As Indiana Attorney General Greg Zoeller, Solicitor General Thomas Fisher, and Deputy Attorneys General Heather Hagan McVeigh and Ashley Tatman Harwel explained in a brief submitted to the state Supreme Court last week, the claims made in Local 150’s anti-Right to Work lawsuit are invalid for an array of reasons. (The office of the attorney general consulted with National Right to Work Legal Defense Foundation attorneys representing Indiana employees who do not wish to be forced to pay union dues as it worked on this brief to the state Supreme Court.)
First of all, it is federal labor law, not the Indiana Right to Work law or any other Indiana policy, that grants IUOE Local 150 and other private-sector union bosses nationwide the power to act as monopoly-bargaining agents over all the employees in a federally -delineated bargaining unit, and simultaneously imposes on union bosses the attendant duty to “represent fairly” all the employees who are under their control.

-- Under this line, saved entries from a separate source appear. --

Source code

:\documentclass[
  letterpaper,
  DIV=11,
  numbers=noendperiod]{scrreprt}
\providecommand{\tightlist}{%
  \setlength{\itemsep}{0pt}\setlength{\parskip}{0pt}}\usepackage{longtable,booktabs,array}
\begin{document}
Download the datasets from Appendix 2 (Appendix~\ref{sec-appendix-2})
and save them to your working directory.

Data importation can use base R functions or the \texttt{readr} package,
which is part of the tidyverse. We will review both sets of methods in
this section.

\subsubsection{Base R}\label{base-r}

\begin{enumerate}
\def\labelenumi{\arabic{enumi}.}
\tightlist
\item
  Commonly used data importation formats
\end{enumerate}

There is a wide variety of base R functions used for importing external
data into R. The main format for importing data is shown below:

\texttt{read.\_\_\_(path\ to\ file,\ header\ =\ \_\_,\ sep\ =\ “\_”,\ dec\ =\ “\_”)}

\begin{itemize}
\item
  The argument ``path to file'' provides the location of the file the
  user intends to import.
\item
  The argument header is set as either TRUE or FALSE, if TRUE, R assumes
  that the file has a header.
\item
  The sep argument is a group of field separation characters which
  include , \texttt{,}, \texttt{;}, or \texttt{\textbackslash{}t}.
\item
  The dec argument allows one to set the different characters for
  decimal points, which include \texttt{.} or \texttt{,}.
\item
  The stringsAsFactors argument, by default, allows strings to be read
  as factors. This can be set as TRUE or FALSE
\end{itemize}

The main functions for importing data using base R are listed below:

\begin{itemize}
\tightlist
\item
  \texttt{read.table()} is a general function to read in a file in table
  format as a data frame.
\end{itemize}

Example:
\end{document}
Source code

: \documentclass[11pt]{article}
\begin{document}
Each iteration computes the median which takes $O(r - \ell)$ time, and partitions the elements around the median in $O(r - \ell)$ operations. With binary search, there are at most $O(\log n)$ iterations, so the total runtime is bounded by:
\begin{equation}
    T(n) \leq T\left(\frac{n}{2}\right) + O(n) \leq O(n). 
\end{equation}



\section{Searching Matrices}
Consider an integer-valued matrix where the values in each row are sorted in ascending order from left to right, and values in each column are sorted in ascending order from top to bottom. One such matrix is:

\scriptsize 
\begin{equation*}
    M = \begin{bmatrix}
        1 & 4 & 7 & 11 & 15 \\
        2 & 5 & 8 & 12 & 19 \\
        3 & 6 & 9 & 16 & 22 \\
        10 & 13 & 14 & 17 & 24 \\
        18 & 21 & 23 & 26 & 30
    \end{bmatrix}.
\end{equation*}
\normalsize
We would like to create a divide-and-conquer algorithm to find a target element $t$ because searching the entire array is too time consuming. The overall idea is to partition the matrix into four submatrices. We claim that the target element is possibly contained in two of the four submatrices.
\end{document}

As a result of federally imposed monopoly bargaining, employees who personally never voted for a union, don’t want one, and never asked for one may nevertheless be compelled to allow that union to bargain with their employer on their behalf over matters concerning their pay, benefits, and other working conditions. Even if the employer would be happy to bargain individually with those workers who don’t want a union and independent-minded workers have good reason to believe that, based on their individual talents and efforts, they could secure better working terms than the union could negotiate for front-line employees lumped together as a collective, federal law prohibits individual negotiations unless union officials acquiesce to them. Of course, that rarely happens.
Partially in recognition of the fact that a significant share of employees may be economically harmed by exclusive union representation, the U.S. Supreme Court has for 70 years interpreted the federal labor law provisions authorizing this type of monopoly to prohibit arbitrary discrimination by union officials against particular employees or groups of employees who are subject to the monopoly.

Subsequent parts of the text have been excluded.